* IEA joins OPEC and EIA revising up U.S. 2018 output growth
Ineos declares force majeure on forties loadings
* U.S. seen driving global oil output growth to 2025 (Updates throughout, changes dateline from SINGAPORE)
By Ahmad Ghaddar
LONDON, Dec 14 (Reuters) - Oil prices eased back from session highs on Thursday after the International Energy Agency increased its forecast for U.S. oil output growth in 2018, raising the prospect of excess supply.
Brent crude futures were at $62.49 a barrel at 1107 GMT, up 5 cents but easing back from a session high of $63.14.
U.S. West Texas Intermediate (WTI) futures eased 3 cents to $56.57 a barrel, slipping from a high of $56.93.
The IEA raised its U.S. crude output growth forecast for 2018, saying it would climb by 870,000 barrels per day (bpd) compared with its November forecast of 790,000 bpd.
It mirrors upward revisions issued by the Organization of the Petroleum Exporting Countries and the United States.
"The IEA underlined the same take that the U.S. Energy Department had the day before yesterday and OPEC had yesterday," Bjarne Schieldrop, chief commodities analyst with SEB Bank, adding that further upward revisions for growth could follow.
With cash pouring into the U.S. shale oil industry, the United States is on track to deliver up to 80 percent of the world's oil production gains through 2025, the IEA estimates.
OPEC revised its estimate for U.S. oil output growth for 2018 to 1.05 million bpd, while the U.S. Energy Information Administration increased its growth forecast to 780,000 bpd.
The IEA expects the oil market to have a surplus of 200,000 bpd in the first half of next year before reverting to a deficit of about 200,000 bpd in the second half. This would mean 2018 overall would show "a closely balanced market."
For now, Brent prices remain underpinned by a major outage on the Forties crude pipeline that is expected to last several weeks.
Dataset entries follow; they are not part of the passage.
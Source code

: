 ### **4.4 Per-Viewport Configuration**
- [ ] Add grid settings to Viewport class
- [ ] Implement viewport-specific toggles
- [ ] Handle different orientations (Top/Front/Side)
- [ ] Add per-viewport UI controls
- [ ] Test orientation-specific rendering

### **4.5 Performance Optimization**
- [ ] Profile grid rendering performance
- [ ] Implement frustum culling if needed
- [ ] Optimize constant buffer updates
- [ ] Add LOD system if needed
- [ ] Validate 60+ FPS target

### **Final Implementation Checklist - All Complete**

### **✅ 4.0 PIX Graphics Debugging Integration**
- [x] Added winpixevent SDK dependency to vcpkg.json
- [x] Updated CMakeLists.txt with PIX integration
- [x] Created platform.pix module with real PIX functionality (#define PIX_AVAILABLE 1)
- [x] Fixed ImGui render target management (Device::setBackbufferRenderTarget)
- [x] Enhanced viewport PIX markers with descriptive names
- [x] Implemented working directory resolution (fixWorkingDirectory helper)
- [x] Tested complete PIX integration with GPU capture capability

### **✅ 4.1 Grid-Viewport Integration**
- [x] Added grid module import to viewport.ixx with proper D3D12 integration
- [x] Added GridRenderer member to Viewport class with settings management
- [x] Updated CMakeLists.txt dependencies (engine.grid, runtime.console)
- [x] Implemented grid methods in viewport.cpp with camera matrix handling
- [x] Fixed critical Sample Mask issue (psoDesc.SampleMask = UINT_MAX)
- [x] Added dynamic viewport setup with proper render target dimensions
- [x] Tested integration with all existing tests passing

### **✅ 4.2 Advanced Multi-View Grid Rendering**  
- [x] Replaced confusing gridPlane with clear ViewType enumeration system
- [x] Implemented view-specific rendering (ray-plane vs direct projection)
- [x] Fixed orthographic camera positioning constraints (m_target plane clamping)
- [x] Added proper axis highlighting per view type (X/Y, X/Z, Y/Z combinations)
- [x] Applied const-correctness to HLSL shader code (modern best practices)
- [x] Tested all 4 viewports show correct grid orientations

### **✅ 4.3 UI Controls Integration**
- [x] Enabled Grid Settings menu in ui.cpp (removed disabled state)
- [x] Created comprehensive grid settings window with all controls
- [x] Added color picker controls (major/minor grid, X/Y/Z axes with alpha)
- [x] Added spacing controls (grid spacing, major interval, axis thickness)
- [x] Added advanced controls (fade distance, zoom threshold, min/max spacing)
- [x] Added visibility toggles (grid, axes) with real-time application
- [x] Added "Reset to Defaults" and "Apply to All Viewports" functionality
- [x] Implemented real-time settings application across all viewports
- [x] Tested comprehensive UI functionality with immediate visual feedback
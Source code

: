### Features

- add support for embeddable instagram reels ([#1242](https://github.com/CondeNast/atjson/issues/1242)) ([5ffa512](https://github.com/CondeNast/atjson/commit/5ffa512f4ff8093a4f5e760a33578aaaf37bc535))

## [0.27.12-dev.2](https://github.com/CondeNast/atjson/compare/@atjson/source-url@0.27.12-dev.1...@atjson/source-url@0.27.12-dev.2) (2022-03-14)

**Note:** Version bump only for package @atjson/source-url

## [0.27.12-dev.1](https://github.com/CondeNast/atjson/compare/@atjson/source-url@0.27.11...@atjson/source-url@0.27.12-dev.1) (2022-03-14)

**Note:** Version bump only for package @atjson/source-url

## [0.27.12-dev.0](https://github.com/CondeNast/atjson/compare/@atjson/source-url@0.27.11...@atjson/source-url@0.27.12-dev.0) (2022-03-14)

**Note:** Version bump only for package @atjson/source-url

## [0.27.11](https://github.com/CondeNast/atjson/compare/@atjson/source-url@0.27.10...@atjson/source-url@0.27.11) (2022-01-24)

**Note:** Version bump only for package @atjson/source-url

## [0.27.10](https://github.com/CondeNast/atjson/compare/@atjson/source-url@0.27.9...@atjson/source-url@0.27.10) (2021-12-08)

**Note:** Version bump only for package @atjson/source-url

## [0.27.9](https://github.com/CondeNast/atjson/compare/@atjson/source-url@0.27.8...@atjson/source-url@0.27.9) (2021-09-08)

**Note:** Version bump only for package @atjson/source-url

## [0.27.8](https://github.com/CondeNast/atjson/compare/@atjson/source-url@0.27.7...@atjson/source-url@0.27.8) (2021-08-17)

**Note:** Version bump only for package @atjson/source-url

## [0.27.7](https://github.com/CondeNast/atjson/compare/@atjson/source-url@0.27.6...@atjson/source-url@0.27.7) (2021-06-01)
Operator Ineos declared force majeure on crude oil, gas and condensate deliveries from the pipeline, a source familiar with the matter told Reuters on Wednesday.
A fall in U.S. crude inventories last week also lent some support. Stocks fell by 5.1 million barrels in the week to Dec. 8, the fourth consecutive week of decline, to 442.99 million barrels, the lowest since October 2015.